YOUR INSTRUCTIONS — Wherever "Open" appears in the records below, copy the line that holds it.

[DATA SUPPLIED Boundary: Start]

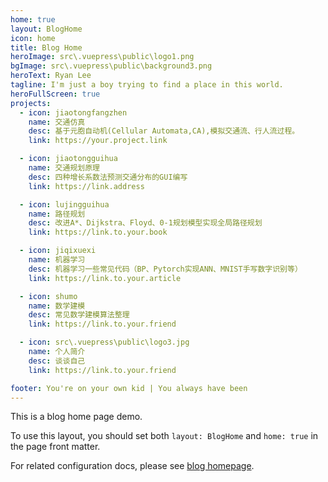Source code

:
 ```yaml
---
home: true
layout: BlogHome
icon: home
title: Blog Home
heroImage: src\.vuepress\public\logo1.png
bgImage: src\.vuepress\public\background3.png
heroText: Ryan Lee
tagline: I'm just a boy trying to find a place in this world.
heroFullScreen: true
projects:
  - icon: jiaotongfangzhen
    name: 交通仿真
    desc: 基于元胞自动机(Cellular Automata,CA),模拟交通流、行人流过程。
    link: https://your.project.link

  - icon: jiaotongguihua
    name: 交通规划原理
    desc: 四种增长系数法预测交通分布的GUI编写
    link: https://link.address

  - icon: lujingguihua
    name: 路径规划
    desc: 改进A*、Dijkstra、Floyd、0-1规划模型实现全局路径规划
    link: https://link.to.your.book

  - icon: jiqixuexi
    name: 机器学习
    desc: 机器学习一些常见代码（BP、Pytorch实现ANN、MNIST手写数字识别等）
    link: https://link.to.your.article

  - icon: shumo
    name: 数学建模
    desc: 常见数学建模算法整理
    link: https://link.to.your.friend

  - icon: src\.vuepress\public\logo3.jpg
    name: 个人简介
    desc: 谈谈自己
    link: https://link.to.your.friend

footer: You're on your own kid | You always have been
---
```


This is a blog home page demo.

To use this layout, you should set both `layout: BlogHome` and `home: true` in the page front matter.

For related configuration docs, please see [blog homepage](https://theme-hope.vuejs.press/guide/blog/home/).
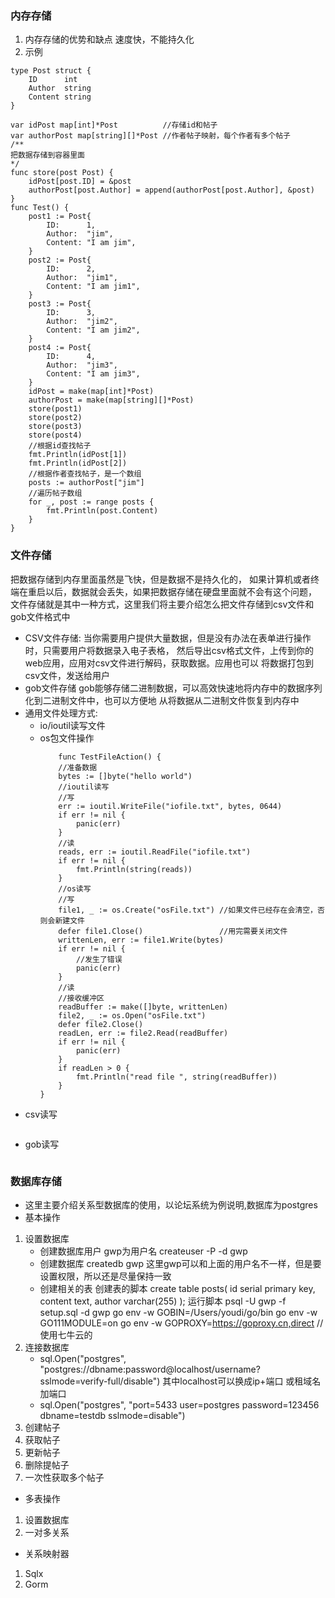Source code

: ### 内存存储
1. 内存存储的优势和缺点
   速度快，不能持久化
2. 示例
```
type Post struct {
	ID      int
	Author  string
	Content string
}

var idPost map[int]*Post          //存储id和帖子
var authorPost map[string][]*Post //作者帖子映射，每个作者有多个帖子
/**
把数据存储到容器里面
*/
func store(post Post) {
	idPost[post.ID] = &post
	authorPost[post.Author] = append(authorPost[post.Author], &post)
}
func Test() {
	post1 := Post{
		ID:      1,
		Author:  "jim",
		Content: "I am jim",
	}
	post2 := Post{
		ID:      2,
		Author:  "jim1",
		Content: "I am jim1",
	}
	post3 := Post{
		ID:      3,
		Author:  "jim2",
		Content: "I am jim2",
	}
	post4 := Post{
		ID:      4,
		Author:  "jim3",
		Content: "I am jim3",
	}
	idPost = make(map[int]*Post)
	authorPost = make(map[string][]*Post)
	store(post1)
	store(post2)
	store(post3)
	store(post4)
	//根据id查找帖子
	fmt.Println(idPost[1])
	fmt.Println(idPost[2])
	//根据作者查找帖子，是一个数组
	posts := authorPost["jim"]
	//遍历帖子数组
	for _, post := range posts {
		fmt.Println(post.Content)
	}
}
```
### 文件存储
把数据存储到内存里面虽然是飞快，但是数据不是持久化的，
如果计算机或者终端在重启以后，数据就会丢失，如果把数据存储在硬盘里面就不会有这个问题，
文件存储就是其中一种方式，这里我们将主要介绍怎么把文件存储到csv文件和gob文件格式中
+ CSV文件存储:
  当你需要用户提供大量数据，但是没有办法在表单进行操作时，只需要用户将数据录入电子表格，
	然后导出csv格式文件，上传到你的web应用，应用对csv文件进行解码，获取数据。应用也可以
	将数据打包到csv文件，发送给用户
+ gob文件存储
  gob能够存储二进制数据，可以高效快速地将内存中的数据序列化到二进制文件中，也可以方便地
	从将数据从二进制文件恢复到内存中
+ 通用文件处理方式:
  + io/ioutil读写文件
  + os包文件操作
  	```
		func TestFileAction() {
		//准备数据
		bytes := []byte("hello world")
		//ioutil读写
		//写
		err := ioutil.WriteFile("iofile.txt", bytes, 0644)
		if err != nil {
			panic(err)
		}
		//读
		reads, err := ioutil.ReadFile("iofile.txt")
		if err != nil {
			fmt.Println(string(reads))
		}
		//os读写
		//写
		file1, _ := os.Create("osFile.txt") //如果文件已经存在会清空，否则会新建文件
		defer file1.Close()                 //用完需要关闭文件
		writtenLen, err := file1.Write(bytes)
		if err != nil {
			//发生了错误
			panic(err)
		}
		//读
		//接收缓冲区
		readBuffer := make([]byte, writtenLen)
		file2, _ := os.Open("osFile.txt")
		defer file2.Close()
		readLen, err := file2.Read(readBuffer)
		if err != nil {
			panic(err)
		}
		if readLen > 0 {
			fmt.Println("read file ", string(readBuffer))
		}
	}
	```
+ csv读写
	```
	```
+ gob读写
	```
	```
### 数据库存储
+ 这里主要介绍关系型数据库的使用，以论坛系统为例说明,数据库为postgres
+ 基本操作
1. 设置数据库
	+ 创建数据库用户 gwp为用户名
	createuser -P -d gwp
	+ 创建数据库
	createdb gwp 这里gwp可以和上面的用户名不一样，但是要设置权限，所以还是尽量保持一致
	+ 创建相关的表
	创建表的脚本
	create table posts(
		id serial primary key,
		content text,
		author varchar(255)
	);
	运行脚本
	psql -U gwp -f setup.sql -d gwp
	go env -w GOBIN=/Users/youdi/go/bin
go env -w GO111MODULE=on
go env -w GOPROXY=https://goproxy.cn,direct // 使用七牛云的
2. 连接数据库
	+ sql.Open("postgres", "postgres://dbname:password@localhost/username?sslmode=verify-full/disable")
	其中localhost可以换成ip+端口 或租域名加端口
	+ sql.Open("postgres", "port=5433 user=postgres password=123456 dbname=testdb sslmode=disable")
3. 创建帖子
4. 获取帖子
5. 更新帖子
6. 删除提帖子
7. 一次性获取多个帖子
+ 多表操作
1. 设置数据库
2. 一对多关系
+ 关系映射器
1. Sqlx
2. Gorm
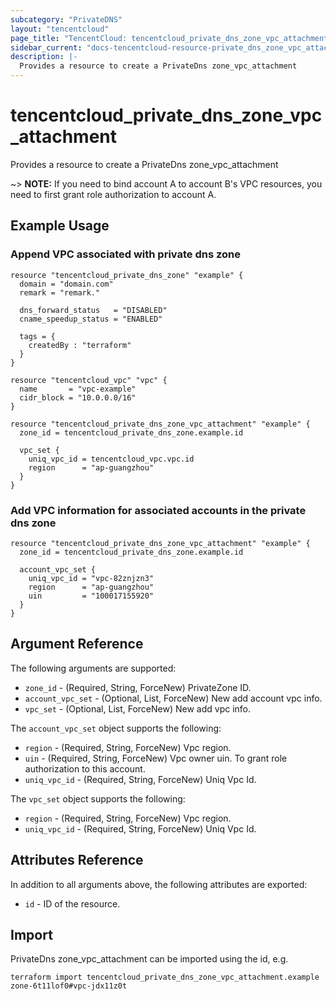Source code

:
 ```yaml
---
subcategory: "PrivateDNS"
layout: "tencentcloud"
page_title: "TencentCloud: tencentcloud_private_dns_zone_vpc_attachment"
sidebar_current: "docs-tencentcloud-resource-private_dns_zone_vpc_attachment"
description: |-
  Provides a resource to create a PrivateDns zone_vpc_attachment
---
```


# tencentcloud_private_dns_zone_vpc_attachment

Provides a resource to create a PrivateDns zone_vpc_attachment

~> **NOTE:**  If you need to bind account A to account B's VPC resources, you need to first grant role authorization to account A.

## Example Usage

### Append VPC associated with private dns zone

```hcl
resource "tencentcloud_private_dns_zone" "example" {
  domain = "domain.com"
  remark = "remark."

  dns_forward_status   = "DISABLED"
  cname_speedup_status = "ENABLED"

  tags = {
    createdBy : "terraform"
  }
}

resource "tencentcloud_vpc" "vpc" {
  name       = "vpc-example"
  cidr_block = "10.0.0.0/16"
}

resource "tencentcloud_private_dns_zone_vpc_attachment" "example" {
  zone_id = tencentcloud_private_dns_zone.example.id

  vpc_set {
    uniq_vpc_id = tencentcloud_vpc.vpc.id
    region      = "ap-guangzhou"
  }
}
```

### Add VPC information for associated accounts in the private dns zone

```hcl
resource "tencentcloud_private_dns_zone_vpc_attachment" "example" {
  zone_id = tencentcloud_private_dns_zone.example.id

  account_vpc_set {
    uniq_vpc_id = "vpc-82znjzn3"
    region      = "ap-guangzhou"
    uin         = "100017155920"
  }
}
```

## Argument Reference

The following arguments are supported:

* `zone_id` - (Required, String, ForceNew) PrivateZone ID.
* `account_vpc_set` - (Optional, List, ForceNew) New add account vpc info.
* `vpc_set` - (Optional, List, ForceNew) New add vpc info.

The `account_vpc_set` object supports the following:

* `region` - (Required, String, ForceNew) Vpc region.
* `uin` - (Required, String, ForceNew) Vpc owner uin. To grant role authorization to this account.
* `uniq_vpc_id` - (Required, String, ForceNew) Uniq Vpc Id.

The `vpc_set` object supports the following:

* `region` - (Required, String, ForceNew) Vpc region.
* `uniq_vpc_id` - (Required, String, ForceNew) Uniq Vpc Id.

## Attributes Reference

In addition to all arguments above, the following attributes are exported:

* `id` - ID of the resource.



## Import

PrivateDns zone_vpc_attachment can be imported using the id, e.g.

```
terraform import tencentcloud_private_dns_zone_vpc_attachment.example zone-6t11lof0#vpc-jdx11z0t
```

[DATA SUPPLIED Boundary: End]

FINISHED EXERCISE —
		file2, _ := os.Open("osFile.txt")
	+ sql.Open("postgres", "postgres://dbname:password@localhost/username?sslmode=verify-full/disable")
	+ sql.Open("postgres", "port=5433 user=postgres password=123456 dbname=testdb sslmode=disable")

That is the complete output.